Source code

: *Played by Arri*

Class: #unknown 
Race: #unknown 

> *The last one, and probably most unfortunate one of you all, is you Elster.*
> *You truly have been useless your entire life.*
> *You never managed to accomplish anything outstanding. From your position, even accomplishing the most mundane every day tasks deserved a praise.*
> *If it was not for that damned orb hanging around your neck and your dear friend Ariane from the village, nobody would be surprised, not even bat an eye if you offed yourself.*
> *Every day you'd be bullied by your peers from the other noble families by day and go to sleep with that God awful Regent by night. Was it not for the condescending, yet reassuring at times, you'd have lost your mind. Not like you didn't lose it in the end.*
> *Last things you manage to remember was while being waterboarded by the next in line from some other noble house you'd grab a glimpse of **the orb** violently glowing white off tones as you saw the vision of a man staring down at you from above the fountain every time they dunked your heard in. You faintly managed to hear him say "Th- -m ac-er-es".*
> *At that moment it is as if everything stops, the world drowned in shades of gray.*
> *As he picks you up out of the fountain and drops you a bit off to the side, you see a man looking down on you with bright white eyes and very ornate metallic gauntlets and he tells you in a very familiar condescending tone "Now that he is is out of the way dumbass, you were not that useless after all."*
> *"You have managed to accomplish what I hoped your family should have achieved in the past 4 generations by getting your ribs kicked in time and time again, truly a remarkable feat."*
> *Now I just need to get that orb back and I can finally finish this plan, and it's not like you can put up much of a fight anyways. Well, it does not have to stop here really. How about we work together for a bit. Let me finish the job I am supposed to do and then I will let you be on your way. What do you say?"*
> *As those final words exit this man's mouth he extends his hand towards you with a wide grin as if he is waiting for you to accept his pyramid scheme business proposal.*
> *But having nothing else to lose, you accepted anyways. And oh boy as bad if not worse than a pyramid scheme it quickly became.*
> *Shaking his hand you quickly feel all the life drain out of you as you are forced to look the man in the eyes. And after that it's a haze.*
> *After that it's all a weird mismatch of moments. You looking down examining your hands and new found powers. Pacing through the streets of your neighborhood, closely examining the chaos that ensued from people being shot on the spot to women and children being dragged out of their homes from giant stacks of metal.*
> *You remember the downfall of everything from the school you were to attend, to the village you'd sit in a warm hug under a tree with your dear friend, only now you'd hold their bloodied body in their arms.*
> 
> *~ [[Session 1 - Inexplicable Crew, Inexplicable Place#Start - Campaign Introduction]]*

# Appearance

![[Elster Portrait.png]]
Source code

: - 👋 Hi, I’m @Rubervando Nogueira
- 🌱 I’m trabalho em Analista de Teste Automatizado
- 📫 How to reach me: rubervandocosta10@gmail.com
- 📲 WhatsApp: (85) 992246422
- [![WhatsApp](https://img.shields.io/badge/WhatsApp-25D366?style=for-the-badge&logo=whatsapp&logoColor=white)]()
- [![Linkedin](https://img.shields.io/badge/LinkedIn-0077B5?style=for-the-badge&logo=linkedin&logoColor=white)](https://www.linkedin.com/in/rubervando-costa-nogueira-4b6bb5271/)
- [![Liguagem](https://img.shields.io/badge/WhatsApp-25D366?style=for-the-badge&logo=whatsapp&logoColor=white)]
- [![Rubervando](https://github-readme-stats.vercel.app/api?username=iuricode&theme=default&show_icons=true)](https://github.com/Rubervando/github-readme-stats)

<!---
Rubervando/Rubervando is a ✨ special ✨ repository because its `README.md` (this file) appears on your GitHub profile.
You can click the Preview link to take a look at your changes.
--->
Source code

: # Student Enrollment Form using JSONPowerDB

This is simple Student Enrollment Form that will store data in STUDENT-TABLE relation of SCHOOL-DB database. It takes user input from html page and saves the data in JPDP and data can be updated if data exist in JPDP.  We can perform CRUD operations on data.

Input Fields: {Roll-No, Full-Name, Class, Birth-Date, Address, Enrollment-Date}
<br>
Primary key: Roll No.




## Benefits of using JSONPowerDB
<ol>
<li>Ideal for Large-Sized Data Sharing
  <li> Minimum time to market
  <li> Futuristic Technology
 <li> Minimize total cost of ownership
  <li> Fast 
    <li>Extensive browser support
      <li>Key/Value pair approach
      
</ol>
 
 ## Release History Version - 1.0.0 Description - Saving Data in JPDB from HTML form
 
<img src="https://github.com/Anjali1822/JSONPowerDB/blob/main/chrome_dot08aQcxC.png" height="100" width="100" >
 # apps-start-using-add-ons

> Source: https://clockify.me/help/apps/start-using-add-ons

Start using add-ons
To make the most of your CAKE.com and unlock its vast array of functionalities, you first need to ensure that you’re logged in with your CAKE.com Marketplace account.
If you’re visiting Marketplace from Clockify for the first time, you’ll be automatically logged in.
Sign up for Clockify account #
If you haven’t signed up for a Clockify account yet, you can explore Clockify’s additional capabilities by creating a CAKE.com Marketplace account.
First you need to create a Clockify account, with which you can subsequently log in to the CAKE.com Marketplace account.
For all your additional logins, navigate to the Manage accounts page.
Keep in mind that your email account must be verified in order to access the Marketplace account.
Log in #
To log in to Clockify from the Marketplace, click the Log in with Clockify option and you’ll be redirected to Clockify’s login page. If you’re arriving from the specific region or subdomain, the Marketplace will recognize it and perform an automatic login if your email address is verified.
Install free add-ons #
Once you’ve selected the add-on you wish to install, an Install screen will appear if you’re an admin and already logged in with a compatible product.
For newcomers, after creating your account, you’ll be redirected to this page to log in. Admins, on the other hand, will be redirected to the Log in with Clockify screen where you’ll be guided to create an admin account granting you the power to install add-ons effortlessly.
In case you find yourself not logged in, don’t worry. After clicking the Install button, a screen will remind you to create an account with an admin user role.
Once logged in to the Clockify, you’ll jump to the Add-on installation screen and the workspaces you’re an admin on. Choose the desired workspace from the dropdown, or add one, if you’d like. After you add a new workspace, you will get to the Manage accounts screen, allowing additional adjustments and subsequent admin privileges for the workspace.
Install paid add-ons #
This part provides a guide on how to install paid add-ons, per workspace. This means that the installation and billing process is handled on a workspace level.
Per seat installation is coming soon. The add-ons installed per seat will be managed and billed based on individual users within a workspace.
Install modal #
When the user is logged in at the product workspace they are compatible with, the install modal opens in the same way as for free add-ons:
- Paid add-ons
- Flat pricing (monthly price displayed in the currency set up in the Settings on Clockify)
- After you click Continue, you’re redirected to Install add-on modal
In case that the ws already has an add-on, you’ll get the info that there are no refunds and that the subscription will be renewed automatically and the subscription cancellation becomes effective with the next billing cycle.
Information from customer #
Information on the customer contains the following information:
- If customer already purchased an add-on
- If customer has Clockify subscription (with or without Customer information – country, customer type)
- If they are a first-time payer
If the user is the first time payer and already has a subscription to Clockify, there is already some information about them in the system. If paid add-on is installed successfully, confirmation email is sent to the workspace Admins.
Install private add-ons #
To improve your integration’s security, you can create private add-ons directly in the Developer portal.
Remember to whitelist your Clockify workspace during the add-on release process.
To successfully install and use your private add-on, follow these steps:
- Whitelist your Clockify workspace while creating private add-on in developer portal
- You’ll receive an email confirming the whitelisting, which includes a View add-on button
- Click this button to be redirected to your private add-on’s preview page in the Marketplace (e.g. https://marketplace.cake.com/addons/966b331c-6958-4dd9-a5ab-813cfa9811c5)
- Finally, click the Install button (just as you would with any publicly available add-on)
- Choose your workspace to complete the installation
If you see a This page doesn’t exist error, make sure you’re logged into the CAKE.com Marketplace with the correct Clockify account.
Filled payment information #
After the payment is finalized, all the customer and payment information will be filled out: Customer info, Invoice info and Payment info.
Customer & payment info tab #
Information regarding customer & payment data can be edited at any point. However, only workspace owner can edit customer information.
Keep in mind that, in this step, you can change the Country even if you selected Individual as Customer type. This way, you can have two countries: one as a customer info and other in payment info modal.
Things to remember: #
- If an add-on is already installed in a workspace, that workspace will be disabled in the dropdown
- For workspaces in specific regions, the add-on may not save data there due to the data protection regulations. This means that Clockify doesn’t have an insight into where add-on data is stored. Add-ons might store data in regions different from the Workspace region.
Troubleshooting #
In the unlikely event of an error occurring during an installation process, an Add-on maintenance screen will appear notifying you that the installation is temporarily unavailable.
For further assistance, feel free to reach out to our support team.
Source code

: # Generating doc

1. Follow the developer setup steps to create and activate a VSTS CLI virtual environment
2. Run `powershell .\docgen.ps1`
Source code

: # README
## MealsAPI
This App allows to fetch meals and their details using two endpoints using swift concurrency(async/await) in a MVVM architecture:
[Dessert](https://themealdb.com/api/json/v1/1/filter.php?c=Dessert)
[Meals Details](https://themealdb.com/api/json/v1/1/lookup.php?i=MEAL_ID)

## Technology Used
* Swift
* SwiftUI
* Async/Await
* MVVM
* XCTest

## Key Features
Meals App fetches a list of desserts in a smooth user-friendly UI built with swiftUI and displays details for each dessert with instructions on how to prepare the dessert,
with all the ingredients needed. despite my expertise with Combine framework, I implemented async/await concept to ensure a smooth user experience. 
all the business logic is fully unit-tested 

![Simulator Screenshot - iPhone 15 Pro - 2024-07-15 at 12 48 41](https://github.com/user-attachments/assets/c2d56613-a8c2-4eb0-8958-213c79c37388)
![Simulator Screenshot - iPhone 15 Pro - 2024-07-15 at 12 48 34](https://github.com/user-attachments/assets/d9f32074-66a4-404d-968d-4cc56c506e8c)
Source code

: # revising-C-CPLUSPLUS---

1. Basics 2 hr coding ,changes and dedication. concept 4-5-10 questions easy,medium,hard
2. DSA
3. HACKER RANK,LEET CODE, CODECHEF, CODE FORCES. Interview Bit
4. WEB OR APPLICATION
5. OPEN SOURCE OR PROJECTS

——————————

**Exercise brief:** In the listing above, find each line containing "Choose" and copy it.

**Reply:**
Once logged in to the Clockify, you’ll jump to the Add-on installation screen and the workspaces you’re an admin on. Choose the desired workspace from the dropdown, or add one, if you’d like. After you add a new workspace, you will get to the Manage accounts screen, allowing additional adjustments and subsequent admin privileges for the workspace.
- Choose your workspace to complete the installation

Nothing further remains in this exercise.